ASSIGNMENT:
Pull every line from the records that has the word "json" in it.

Pictures paired with source code:

......

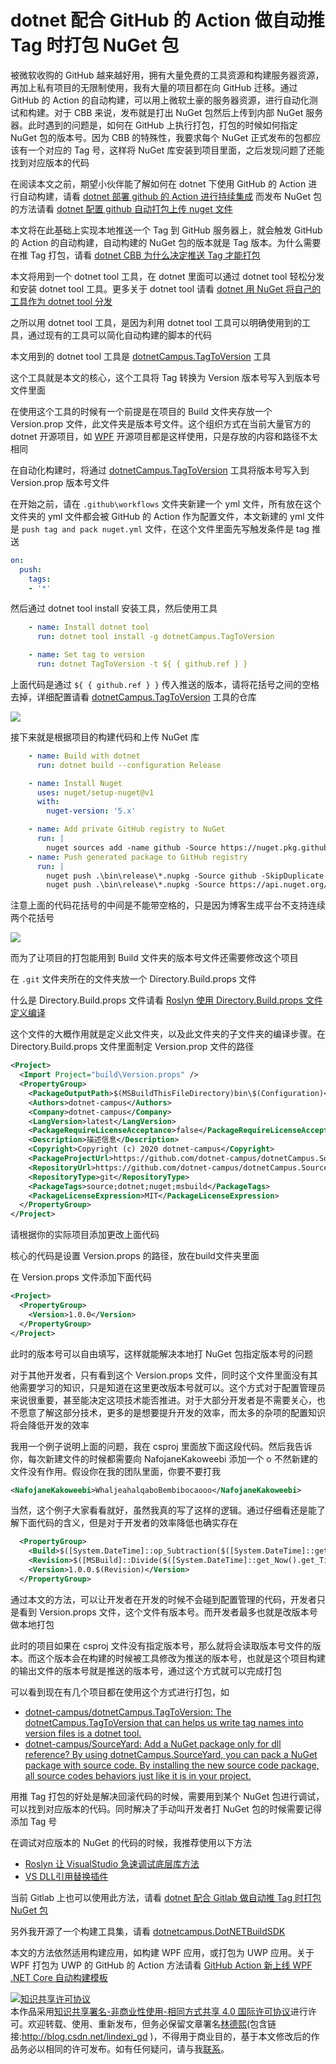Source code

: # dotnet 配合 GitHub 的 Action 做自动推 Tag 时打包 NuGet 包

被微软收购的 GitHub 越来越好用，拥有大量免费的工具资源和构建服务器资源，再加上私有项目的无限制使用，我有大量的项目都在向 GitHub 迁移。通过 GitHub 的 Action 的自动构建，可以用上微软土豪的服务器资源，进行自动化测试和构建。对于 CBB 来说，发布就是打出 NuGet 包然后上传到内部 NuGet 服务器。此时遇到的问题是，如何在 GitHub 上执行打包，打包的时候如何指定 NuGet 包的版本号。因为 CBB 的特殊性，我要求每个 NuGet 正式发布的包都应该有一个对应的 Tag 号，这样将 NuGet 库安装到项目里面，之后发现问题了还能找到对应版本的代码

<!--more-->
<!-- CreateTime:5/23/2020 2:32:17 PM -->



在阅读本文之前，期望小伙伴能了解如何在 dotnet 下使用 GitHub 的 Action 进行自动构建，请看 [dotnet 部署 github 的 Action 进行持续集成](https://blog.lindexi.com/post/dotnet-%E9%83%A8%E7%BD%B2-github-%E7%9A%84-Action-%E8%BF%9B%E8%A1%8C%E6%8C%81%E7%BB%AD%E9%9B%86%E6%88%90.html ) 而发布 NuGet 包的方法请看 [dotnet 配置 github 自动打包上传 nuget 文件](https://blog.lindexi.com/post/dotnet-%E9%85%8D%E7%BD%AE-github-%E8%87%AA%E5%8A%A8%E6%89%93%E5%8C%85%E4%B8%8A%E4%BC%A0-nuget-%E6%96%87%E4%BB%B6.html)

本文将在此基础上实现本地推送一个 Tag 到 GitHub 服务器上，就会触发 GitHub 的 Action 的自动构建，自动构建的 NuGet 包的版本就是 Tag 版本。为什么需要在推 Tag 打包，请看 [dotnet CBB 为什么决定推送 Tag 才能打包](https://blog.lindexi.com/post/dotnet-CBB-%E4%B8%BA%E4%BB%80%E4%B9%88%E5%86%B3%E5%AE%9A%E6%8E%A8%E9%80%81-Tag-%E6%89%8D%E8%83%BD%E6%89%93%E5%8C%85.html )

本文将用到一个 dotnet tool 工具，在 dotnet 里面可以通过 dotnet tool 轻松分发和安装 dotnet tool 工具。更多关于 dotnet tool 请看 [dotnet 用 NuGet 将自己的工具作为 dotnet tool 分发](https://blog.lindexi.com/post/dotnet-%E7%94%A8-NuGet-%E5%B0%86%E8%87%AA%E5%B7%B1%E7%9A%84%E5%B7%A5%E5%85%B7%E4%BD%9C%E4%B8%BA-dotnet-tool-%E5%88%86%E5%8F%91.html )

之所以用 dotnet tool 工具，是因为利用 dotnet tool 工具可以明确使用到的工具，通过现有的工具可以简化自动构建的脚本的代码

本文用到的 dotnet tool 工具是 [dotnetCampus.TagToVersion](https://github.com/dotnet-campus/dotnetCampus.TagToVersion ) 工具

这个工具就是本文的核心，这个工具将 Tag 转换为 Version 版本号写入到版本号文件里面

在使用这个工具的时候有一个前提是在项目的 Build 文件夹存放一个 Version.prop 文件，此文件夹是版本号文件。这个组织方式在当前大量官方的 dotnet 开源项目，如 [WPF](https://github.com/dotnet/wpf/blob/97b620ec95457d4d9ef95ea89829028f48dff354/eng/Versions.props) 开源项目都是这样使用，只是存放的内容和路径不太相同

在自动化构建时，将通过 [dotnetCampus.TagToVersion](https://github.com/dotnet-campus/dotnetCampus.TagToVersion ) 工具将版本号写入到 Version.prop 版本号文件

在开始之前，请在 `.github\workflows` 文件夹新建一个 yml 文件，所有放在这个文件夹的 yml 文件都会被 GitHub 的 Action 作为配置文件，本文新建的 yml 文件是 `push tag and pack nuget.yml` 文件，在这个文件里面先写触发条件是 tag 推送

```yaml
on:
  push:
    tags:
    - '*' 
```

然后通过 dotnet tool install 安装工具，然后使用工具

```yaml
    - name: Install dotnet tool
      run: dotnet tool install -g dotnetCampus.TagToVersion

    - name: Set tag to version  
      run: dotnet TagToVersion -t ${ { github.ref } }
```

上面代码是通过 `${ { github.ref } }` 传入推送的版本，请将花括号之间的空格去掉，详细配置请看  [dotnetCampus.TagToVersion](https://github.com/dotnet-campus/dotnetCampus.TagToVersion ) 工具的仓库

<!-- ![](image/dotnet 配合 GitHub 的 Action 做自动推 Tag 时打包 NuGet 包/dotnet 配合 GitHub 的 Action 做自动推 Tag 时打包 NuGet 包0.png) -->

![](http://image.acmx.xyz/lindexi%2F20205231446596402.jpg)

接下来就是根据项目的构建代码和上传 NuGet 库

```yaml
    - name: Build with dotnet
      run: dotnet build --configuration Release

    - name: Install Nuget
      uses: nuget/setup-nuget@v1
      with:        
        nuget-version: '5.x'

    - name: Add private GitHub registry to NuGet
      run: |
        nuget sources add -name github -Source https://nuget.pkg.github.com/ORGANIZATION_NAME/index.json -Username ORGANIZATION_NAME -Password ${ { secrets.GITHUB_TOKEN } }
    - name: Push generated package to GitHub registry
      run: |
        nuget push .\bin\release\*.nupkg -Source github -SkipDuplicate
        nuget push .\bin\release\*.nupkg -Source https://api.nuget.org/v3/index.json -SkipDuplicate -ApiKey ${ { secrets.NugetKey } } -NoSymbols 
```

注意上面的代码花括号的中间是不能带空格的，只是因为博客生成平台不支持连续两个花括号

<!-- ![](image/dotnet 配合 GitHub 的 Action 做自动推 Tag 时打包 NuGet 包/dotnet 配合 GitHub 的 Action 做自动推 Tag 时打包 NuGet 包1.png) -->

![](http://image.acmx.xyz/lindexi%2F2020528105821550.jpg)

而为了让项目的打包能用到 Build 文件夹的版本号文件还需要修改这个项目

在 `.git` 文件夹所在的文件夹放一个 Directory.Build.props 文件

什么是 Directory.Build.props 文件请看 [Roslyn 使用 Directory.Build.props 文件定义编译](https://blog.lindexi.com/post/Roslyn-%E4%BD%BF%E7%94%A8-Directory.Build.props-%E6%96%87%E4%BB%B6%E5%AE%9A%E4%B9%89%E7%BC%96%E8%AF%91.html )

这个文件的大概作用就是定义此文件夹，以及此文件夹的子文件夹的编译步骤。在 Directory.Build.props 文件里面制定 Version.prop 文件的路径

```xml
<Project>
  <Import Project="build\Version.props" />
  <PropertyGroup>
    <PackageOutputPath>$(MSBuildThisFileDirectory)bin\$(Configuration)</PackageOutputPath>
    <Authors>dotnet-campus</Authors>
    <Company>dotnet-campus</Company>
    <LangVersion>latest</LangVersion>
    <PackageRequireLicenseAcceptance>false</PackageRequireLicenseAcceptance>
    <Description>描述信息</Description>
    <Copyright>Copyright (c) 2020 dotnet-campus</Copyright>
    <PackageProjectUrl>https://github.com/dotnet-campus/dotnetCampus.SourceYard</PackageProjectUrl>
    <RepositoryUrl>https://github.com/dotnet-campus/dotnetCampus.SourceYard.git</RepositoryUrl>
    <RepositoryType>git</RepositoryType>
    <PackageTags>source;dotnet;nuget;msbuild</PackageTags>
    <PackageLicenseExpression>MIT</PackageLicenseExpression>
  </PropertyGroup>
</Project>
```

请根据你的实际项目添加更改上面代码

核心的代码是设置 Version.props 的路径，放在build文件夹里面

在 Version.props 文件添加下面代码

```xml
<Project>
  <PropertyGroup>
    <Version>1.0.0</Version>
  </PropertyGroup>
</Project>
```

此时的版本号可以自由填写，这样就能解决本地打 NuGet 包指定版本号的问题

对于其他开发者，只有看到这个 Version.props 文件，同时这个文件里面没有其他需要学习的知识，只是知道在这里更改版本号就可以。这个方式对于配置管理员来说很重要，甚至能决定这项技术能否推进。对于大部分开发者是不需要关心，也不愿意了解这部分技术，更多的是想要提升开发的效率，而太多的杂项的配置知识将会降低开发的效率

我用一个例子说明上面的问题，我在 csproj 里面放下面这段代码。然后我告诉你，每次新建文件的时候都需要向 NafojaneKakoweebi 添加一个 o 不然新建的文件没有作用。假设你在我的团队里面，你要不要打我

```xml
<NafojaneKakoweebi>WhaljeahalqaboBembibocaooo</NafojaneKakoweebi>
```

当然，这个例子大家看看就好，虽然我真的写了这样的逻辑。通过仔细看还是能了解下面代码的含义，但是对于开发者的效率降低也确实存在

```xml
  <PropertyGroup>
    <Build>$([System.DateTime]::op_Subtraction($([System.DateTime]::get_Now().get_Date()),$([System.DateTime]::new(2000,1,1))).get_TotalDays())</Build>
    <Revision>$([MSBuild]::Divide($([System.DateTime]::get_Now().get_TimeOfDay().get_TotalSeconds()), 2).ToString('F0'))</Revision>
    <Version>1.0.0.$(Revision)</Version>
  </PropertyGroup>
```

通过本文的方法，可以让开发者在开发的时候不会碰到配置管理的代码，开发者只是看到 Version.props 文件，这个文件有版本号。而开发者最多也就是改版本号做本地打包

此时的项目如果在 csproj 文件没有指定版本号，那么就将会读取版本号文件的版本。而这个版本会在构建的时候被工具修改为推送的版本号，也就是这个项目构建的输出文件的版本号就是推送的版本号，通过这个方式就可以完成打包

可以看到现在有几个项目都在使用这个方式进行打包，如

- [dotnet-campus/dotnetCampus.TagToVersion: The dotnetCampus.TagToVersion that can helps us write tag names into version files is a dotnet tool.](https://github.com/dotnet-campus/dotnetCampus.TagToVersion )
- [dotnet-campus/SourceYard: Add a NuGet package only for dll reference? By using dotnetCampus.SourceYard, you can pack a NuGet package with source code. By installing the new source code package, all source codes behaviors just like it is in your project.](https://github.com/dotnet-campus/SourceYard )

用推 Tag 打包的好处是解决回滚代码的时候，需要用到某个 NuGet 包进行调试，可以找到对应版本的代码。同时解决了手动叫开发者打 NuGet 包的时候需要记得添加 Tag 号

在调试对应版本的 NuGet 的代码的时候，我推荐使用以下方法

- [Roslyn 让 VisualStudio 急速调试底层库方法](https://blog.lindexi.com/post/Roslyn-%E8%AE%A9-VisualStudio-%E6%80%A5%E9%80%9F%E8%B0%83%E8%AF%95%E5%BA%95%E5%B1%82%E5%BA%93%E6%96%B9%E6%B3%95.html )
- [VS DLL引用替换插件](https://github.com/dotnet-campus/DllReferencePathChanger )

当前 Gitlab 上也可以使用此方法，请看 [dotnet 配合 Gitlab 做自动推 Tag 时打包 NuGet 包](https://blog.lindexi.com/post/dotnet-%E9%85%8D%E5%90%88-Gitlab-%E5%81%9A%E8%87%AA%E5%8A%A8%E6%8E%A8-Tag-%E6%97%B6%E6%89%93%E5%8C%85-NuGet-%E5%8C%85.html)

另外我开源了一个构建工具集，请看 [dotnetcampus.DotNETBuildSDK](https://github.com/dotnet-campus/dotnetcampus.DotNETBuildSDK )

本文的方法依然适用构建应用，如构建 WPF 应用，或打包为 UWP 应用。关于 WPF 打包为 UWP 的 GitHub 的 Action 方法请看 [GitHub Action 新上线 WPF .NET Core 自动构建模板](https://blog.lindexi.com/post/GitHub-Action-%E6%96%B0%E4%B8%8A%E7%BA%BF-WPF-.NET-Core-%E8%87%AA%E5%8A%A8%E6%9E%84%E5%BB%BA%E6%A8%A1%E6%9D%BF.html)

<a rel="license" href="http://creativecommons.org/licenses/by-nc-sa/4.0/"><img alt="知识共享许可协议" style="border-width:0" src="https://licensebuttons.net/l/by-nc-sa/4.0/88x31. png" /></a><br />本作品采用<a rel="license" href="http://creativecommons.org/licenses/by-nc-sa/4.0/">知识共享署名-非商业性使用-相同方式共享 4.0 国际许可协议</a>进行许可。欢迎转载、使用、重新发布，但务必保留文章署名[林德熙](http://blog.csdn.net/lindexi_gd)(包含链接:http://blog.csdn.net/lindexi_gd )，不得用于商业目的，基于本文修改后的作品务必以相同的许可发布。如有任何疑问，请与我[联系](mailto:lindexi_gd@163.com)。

......

TASK RESULT:
        nuget sources add -name github -Source https://nuget.pkg.github.com/ORGANIZATION_NAME/index.json -Username ORGANIZATION_NAME -Password ${ { secrets.GITHUB_TOKEN } }
        nuget push .\bin\release\*.nupkg -Source https://api.nuget.org/v3/index.json -SkipDuplicate -ApiKey ${ { secrets.NugetKey } } -NoSymbols 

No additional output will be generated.